Selasa, 09 September 2008

Bekerja Bukan "Sekedar" Untuk Mencari Kesibukan


Tak perlu berpura-pura sibuk.
Seseorang dinilai dari karya yang dituntaskan dan bagaimana ia mengerjakannya. Bukan dari seberapa lama ia duduk di balik meja kerja, atau seberapa banyak pertemuan yang diikutinya, atau seberapa padat jadwal waktunya. Sungguh jauh berbeda pengertian sibuk dengan bekerja.

Pekerjaan terkadang menuntut kita untuk sibuk. Namun... sibuk tidak selalu berarti bekerja. Berperilaku sibuk lebih mudah dilakukan ketimbang bekerja.

Apakah "kita" sibuk agar tampak bekerja?

Bekerjalah bukan untuk mencari kesibukan, namun untuk menciptakan sebuah karya.
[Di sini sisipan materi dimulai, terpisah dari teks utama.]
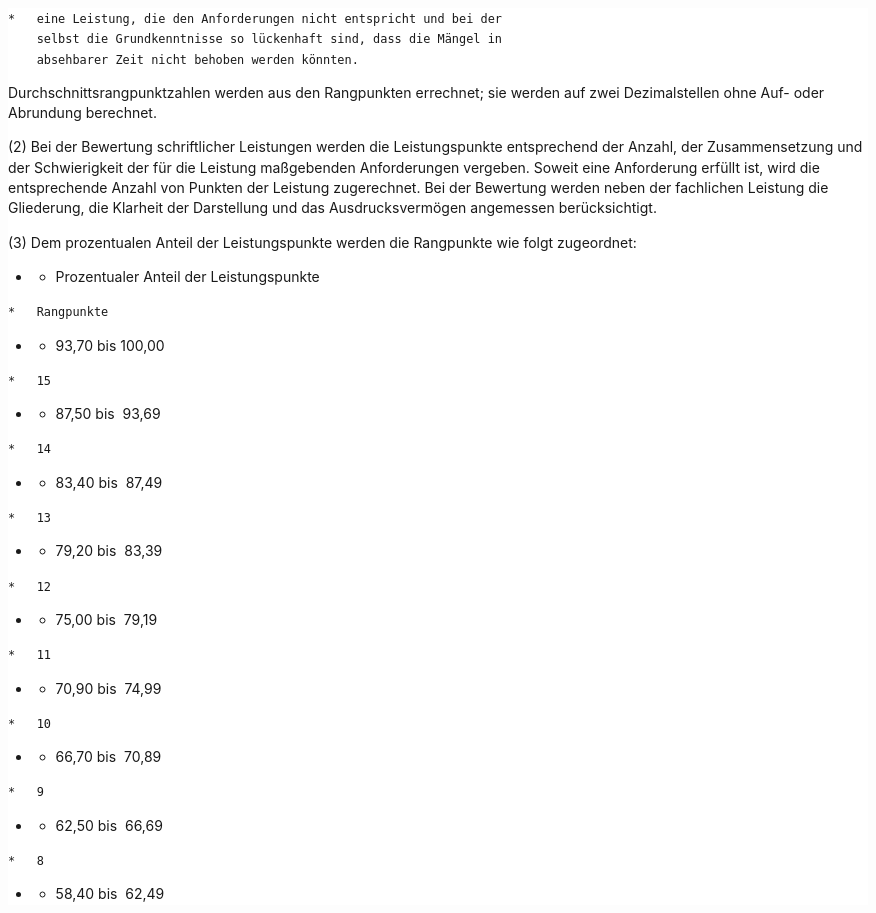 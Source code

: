     *   eine Leistung, die den Anforderungen nicht entspricht und bei der
        selbst die Grundkenntnisse so lückenhaft sind, dass die Mängel in
        absehbarer Zeit nicht behoben werden könnten.



Durchschnittsrangpunktzahlen werden aus den Rangpunkten errechnet; sie
werden auf zwei Dezimalstellen ohne Auf- oder Abrundung berechnet.

(2) Bei der Bewertung schriftlicher Leistungen werden die
Leistungspunkte entsprechend der Anzahl, der Zusammensetzung und der
Schwierigkeit der für die Leistung maßgebenden Anforderungen vergeben.
Soweit eine Anforderung erfüllt ist, wird die entsprechende Anzahl von
Punkten der Leistung zugerechnet. Bei der Bewertung werden neben der
fachlichen Leistung die Gliederung, die Klarheit der Darstellung und
das Ausdrucksvermögen angemessen berücksichtigt.

(3) Dem prozentualen Anteil der Leistungspunkte werden die Rangpunkte
wie folgt zugeordnet:

*    *   Prozentualer Anteil der Leistungspunkte

    *   Rangpunkte


*    *   93,70 bis 100,00

    *   15


*    *   87,50 bis  93,69

    *   14


*    *   83,40 bis  87,49

    *   13


*    *   79,20 bis  83,39

    *   12


*    *   75,00 bis  79,19

    *   11


*    *   70,90 bis  74,99

    *   10


*    *   66,70 bis  70,89

    *   9


*    *   62,50 bis  66,69

    *   8


*    *   58,40 bis  62,49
Simak saja disekitar kita, bahwa : Ayam betina mengerami telur-telurnya dengan sikap tenang dan waspada. Karena itulah yang terbaik bagi telur-telurnya agar menetas dengan selamat. Ada orang yang mengerjakan banyak hal tanpa harus menjadi sibuk; apalagi berpura-pura sibuk.

Mereka memiliki ketenangan dalam dirinya serta memberikan kepercayaan penuh waspada pada orang lain. Berjalan terburu-buru atau bersikap tergopoh-gopoh seolah tak punya waktu, mungkin mencerminkan kesibukan, namun juga sebuah ketegangan.

Padahal...ketenangan pun sering memberikan hasil yang tak kalah sempurna.